The phrase "a room of one's own" is derived from the idea that "a woman must have money and a room of her own if she is to write fiction" (Woolf, 1929). In essence, Woolf states that women are not granted the agency and freedom to write, mainly because they must spend so much time focusing on other more basic needs, like food and shelter. Money is what accomplishes these goals, and women have fewer opportunities to make as much money as men are typically entitled to. Because of these basic deficiencies in social freedom, women are often at a disadvantage for writing. The room itself is representative of the basic rights and privileges that are so often denied women, while men take them for granted. A room would allow a woman writer to write uninterrupted, without want or need for basic necessities. Since she does not have it, she cannot devote the same amount of time to writing, and therefore her writing is often lacking.
The potential of women to write is indicated in the fictional character of Judith Shakespeare - "she was as adventurous, as imaginative, as agog to see the world as [William Shakespeare] was. But she was not sent to school" (Woolf, 1929). While Judith is not allowed to attend school, she also does not accept the societal trappings that she is sent into, as she does not really want to be stuck doing household chores, or marry someone she does not want to. Societal attitudes such as these are part of what prevents Judith and other women from reaching their potential - if she benefited from money and an education as well, she could produce incredible works just as he did. This theory expands more on what exactly women are deprived of, and how this lack of education is one of the biggest cornerstones in the gender inequalities present in society.
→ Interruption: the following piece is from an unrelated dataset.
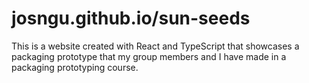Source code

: # josngu.github.io/sun-seeds

This is a website created with React and TypeScript that showcases a packaging prototype that my group members and I have made in a packaging prototyping course.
Woolf's essay presents a very strong, basic point: women are smart, women are driven, and they wish to be able to be strong writers. However, the patriarchal society in which we live does not give them a chance to, which is what has led to the dearth of women writers to this point in history. By understanding the female perspective on this kind of discrimination and disadvantage, as evidenced by the metaphor of the 'room of one's own,' it is easier to know just how frustrating being a woman in a man's world can be. In the end, Judith Shakespeare kills herself, and Woolf makes us understand why; in the word she lives in, she has no means by which to express herself or come into her own.
Woolf, Virginia. "A Room of One's Own." The Norton Anthology of Theory and Criticism 2nd Ed. Ed. Vincent B. Leitch. New York: WW Norton, 2010. Print.